◆ Task goal ◆
With pictures excluded, copy word for word the lines in the data below from the line containing "### -WorkDays" through the line containing "- Produceer **confidence".

◆ Supplied material ◆
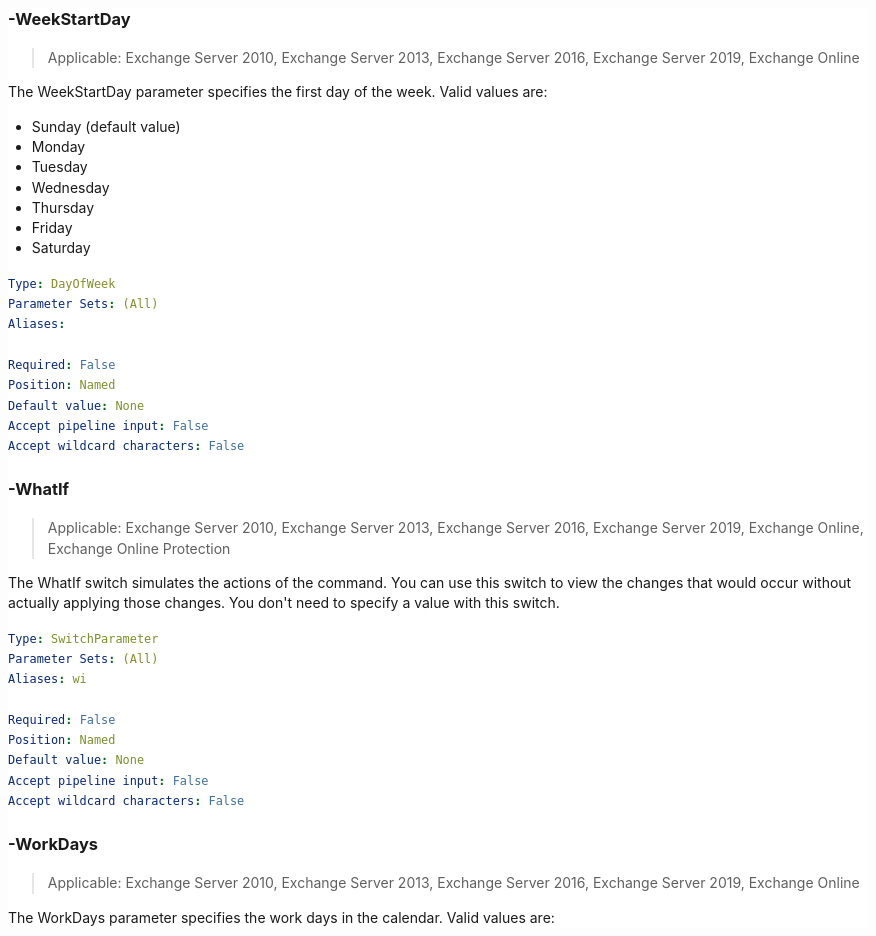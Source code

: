 ### -WeekStartDay

> Applicable: Exchange Server 2010, Exchange Server 2013, Exchange Server 2016, Exchange Server 2019, Exchange Online

The WeekStartDay parameter specifies the first day of the week. Valid values are:

- Sunday (default value)
- Monday
- Tuesday
- Wednesday
- Thursday
- Friday
- Saturday

```yaml
Type: DayOfWeek
Parameter Sets: (All)
Aliases:

Required: False
Position: Named
Default value: None
Accept pipeline input: False
Accept wildcard characters: False
```

### -WhatIf

> Applicable: Exchange Server 2010, Exchange Server 2013, Exchange Server 2016, Exchange Server 2019, Exchange Online, Exchange Online Protection

The WhatIf switch simulates the actions of the command. You can use this switch to view the changes that would occur without actually applying those changes. You don't need to specify a value with this switch.

```yaml
Type: SwitchParameter
Parameter Sets: (All)
Aliases: wi

Required: False
Position: Named
Default value: None
Accept pipeline input: False
Accept wildcard characters: False
```

### -WorkDays

> Applicable: Exchange Server 2010, Exchange Server 2013, Exchange Server 2016, Exchange Server 2019, Exchange Online

The WorkDays parameter specifies the work days in the calendar. Valid values are:
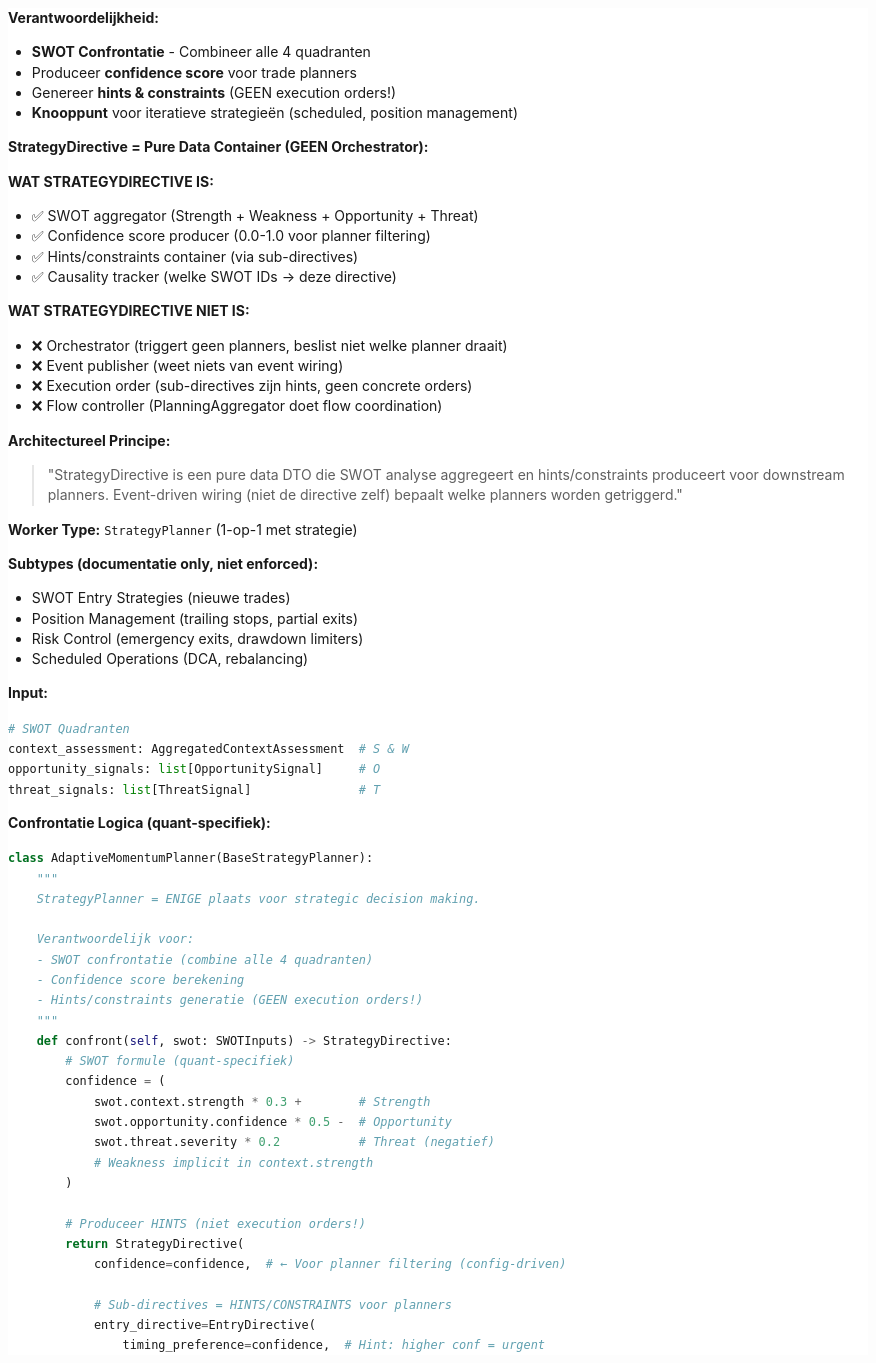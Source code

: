 **Verantwoordelijkheid:**
- **SWOT Confrontatie** - Combineer alle 4 quadranten
- Produceer **confidence score** voor trade planners
- Genereer **hints & constraints** (GEEN execution orders!)
- **Knooppunt** voor iteratieve strategieën (scheduled, position management)

**StrategyDirective = Pure Data Container (GEEN Orchestrator):**

**WAT STRATEGYDIRECTIVE IS:**
- ✅ SWOT aggregator (Strength + Weakness + Opportunity + Threat)
- ✅ Confidence score producer (0.0-1.0 voor planner filtering)
- ✅ Hints/constraints container (via sub-directives)
- ✅ Causality tracker (welke SWOT IDs → deze directive)

**WAT STRATEGYDIRECTIVE NIET IS:**
- ❌ Orchestrator (triggert geen planners, beslist niet welke planner draait)
- ❌ Event publisher (weet niets van event wiring)
- ❌ Execution order (sub-directives zijn hints, geen concrete orders)
- ❌ Flow controller (PlanningAggregator doet flow coordination)

**Architectureel Principe:**
> "StrategyDirective is een pure data DTO die SWOT analyse aggregeert en 
> hints/constraints produceert voor downstream planners. Event-driven wiring 
> (niet de directive zelf) bepaalt welke planners worden getriggerd."

**Worker Type:** `StrategyPlanner` (1-op-1 met strategie)

**Subtypes (documentatie only, niet enforced):**
- SWOT Entry Strategies (nieuwe trades)
- Position Management (trailing stops, partial exits)
- Risk Control (emergency exits, drawdown limiters)
- Scheduled Operations (DCA, rebalancing)

**Input:**
```python
# SWOT Quadranten
context_assessment: AggregatedContextAssessment  # S & W
opportunity_signals: list[OpportunitySignal]     # O
threat_signals: list[ThreatSignal]               # T
```

**Confrontatie Logica (quant-specifiek):**
```python
class AdaptiveMomentumPlanner(BaseStrategyPlanner):
    """
    StrategyPlanner = ENIGE plaats voor strategic decision making.
    
    Verantwoordelijk voor:
    - SWOT confrontatie (combine alle 4 quadranten)
    - Confidence score berekening
    - Hints/constraints generatie (GEEN execution orders!)
    """
    def confront(self, swot: SWOTInputs) -> StrategyDirective:
        # SWOT formule (quant-specifiek)
        confidence = (
            swot.context.strength * 0.3 +        # Strength
            swot.opportunity.confidence * 0.5 -  # Opportunity
            swot.threat.severity * 0.2           # Threat (negatief)
            # Weakness implicit in context.strength
        )
        
        # Produceer HINTS (niet execution orders!)
        return StrategyDirective(
            confidence=confidence,  # ← Voor planner filtering (config-driven)
            
            # Sub-directives = HINTS/CONSTRAINTS voor planners
            entry_directive=EntryDirective(
                timing_preference=confidence,  # Hint: higher conf = urgent
```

◆ Task solution ◆
### -WorkDays

> Applicable: Exchange Server 2010, Exchange Server 2013, Exchange Server 2016, Exchange Server 2019, Exchange Online

The WorkDays parameter specifies the work days in the calendar. Valid values are:
Source code

: **Verantwoordelijkheid:**
- **SWOT Confrontatie** - Combineer alle 4 quadranten
- Produceer **confidence score** voor trade planners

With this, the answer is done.